This right deserves a special mention because even after the assignment of the copyright, the author remains in possession of moral rights. In Manu Bhandari v. Kala Vikas Pictures Private Ltd. and another, the appellant had filed a case that the respondents while making the film resorted to mutilation and dilution of the novel, to make a financial gain and in turn had violated the moral rights of the appellant. The Delhi Court interpreted Section 57 of the Copyright Act and held that post assignment the author would continue to be in possession of moral rights.
Chapter VI Section 30 to 32B of the Copyright Act read with Chapter IV-X, Rules 6-43 of the Copyright Rules 2013(“2013 Rules”) deals with the aspect of Copyright License.

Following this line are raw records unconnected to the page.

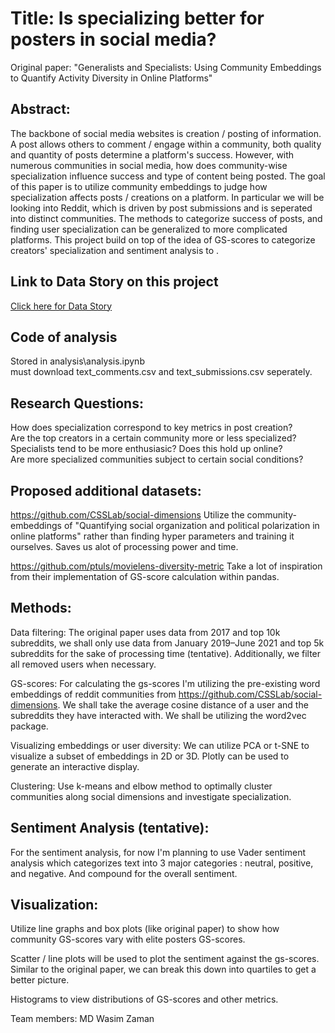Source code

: # Title: Is specializing better for posters in social media?

Original paper: "Generalists and Specialists: Using Community Embeddings to Quantify Activity Diversity in Online Platforms"

## Abstract: 

The backbone of social media websites is creation / posting of information. A post allows others to comment / engage within a community, both quality and quantity of posts determine a platform's success.
However, with numerous communities in social media, how does community-wise specialization influence success and type of content being posted. The goal of this paper is to utilize community embeddings to judge how specialization affects posts / creations on a platform. In particular we will be looking into Reddit, which is driven by post submissions and is seperated into distinct communities. The methods to categorize success of posts, and finding user specialization can be generalized to more complicated platforms. This project build on top of the idea of GS-scores to categorize creators' specialization and sentiment analysis to .
## Link to Data Story on this project
[Click here for Data Story](https://bit.ly/4853pUM)

## Code of analysis

Stored in analysis\analysis.ipynb \
must download text_comments.csv and text_submissions.csv seperately.

## Research Questions:

How does specialization correspond to key metrics in post creation? \
Are the top creators in a certain community more or less specialized? \
Specialists tend to be more enthusiasic? Does this hold up online? \
Are more specialized communities subject to certain social conditions? 


## Proposed additional datasets:

https://github.com/CSSLab/social-dimensions
Utilize the community-embeddings of "Quantifying social organization and political polarization in online platforms" rather than finding hyper parameters and training it ourselves.
Saves us alot of processing power and time.

https://github.com/ptuls/movielens-diversity-metric
Take a lot of inspiration from their implementation of GS-score calculation within pandas.

## Methods:
Data filtering:
The original paper uses data from 2017 and top 10k subreddits, we shall only use data from January 2019–June 2021 and top 5k subreddits for the sake of processing time (tentative). Additionally, we filter all removed users when necessary.

GS-scores:
For calculating the gs-scores I'm utilizing the pre-existing word embeddings of reddit communities from https://github.com/CSSLab/social-dimensions. We shall take the average cosine distance of a user and the subreddits they have interacted with. We shall be utilizing the word2vec package.

Visualizing embeddings or user diversity:
We can utilize PCA or t-SNE to visualize a subset of embeddings in 2D or 3D. Plotly can be used to generate an interactive display.

Clustering:
Use k-means and elbow method to optimally cluster communities along social dimensions and investigate specialization.

## Sentiment Analysis (tentative):
For the sentiment analysis, for now I'm planning to use Vader sentiment analysis which categorizes text into 3 major categories : neutral, positive, and negative.
And compound for the overall sentiment.

## Visualization:
Utilize line graphs and box plots (like original paper) to show how community GS-scores vary with elite posters GS-scores.

Scatter / line plots will be used to plot the sentiment against the gs-scores. Similar to the original paper, we can break this down into quartiles to get a better picture.

Histograms to view distributions of GS-scores and other metrics.

Team members:
MD Wasim Zaman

Copyright License can be further divided into the following:
(i) Voluntary Licensing- is one where both parties lay down the terms and conditions in writing in the form of a license deed pursuant to negotiations held between them. It can further be classified as:
According to Section 30, the owner of a copyright of any existing work or the prospective owner of the copyright of future work can grant a license in writing duly signed by him or his authorized agent. In the case of Phonographic Performance Ltd. v. Avion Hospitality Private Ltd. & Ors., it was held that events when New Year or Christmas could be allowed by hotels and performed only with the license of the owners directly or from the Copyright Societies. The Bombay High Court in the case of Leopold Cafe Stores v. Novex Communications Pvt. Ltd., resolved the conflict between Section 30 and 33 of the Copyright Act by applying the rule of harmonious construction in deciding who can grant the license.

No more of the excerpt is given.